TASK DESCRIPTION:
Lines from the one containing "Code Coverage only" through the last line of the records below are to be repeated exactly.
(Beginning of EXERCISE DATA)
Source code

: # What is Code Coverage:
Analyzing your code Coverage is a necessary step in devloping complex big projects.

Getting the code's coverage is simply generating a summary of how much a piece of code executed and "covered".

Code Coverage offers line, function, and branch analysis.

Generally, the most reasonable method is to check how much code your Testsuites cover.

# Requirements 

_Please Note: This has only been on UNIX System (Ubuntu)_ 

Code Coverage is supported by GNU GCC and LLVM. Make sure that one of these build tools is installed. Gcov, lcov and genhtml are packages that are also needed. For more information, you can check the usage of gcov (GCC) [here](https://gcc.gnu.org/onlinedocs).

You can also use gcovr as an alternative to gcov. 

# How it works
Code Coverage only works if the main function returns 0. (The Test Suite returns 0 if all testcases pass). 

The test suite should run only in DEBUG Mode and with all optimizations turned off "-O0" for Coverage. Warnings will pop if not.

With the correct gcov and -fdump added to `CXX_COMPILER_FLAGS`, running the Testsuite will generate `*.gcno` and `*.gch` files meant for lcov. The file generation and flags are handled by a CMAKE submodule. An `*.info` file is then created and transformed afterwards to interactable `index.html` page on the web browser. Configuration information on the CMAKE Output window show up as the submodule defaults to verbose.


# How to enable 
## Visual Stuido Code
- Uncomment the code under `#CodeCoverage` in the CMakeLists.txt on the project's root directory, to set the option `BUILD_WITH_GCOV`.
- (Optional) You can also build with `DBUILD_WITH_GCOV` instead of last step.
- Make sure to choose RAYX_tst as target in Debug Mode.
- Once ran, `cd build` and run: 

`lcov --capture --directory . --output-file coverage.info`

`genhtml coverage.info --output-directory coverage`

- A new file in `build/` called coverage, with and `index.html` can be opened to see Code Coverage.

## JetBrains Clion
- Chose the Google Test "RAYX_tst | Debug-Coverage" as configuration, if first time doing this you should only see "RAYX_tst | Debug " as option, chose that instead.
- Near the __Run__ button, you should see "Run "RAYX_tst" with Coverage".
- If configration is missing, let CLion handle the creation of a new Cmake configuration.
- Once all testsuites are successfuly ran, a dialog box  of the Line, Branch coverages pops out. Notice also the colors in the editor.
(End of EXERCISE DATA)
RESPONSE:
Code Coverage only works if the main function returns 0. (The Test Suite returns 0 if all testcases pass). 

The test suite should run only in DEBUG Mode and with all optimizations turned off "-O0" for Coverage. Warnings will pop if not.

With the correct gcov and -fdump added to `CXX_COMPILER_FLAGS`, running the Testsuite will generate `*.gcno` and `*.gch` files meant for lcov. The file generation and flags are handled by a CMAKE submodule. An `*.info` file is then created and transformed afterwards to interactable `index.html` page on the web browser. Configuration information on the CMAKE Output window show up as the submodule defaults to verbose.


# How to enable 
## Visual Stuido Code
- Uncomment the code under `#CodeCoverage` in the CMakeLists.txt on the project's root directory, to set the option `BUILD_WITH_GCOV`.
- (Optional) You can also build with `DBUILD_WITH_GCOV` instead of last step.
- Make sure to choose RAYX_tst as target in Debug Mode.
- Once ran, `cd build` and run: 

`lcov --capture --directory . --output-file coverage.info`

`genhtml coverage.info --output-directory coverage`

- A new file in `build/` called coverage, with and `index.html` can be opened to see Code Coverage.

## JetBrains Clion
- Chose the Google Test "RAYX_tst | Debug-Coverage" as configuration, if first time doing this you should only see "RAYX_tst | Debug " as option, chose that instead.
- Near the __Run__ button, you should see "Run "RAYX_tst" with Coverage".
- If configration is missing, let CLion handle the creation of a new Cmake configuration.
- Once all testsuites are successfuly ran, a dialog box  of the Line, Branch coverages pops out. Notice also the colors in the editor.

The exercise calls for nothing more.